(MATERIAL FOR THE TASK)

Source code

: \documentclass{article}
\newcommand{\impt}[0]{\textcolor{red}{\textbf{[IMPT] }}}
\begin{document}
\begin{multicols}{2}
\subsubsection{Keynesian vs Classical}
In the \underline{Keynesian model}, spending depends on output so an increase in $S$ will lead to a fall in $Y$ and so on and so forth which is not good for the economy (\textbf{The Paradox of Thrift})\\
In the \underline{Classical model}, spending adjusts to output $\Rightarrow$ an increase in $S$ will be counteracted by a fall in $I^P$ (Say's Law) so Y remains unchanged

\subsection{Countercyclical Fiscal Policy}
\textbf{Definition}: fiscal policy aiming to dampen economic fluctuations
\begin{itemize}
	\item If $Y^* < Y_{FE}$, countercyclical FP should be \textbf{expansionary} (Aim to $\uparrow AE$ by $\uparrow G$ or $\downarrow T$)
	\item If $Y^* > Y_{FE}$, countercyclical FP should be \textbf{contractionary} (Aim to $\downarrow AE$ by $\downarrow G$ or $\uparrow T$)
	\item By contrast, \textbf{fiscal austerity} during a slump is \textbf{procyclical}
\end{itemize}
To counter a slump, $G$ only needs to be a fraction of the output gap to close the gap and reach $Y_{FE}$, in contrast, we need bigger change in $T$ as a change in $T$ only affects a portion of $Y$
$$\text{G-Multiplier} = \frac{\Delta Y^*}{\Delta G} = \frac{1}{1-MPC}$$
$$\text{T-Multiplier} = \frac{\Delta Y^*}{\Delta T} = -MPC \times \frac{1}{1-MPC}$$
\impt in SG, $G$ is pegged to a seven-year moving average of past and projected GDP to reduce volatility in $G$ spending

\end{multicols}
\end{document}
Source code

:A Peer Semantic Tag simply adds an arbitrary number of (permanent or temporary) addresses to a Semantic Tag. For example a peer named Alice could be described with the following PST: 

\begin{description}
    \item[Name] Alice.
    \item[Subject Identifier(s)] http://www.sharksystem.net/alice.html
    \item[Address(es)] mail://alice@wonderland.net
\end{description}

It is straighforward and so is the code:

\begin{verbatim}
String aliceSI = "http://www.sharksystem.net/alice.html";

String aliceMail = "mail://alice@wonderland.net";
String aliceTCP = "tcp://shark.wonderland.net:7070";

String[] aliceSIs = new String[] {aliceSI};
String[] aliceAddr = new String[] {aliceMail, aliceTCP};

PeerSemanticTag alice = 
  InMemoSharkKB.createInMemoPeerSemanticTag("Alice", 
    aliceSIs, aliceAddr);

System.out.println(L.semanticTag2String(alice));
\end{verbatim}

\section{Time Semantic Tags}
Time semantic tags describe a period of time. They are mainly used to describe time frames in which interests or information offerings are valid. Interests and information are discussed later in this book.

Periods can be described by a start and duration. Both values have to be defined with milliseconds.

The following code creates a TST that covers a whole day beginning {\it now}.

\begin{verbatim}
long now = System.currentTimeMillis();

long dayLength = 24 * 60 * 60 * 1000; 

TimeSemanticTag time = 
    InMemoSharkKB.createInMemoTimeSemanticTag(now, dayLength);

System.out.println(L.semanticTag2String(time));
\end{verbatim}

(End MATERIAL FOR THE TASK)

THE TASK: In the listing above, the line containing "System.out.println(L.semanticTag2String(alice));" and all lines after it are to be restated word for word.

PROBLEM SOLUTION:
System.out.println(L.semanticTag2String(alice));
\end{verbatim}

\section{Time Semantic Tags}
Time semantic tags describe a period of time. They are mainly used to describe time frames in which interests or information offerings are valid. Interests and information are discussed later in this book.

Periods can be described by a start and duration. Both values have to be defined with milliseconds.

The following code creates a TST that covers a whole day beginning {\it now}.

\begin{verbatim}
long now = System.currentTimeMillis();

long dayLength = 24 * 60 * 60 * 1000; 

TimeSemanticTag time = 
    InMemoSharkKB.createInMemoTimeSemanticTag(now, dayLength);

System.out.println(L.semanticTag2String(time));
\end{verbatim}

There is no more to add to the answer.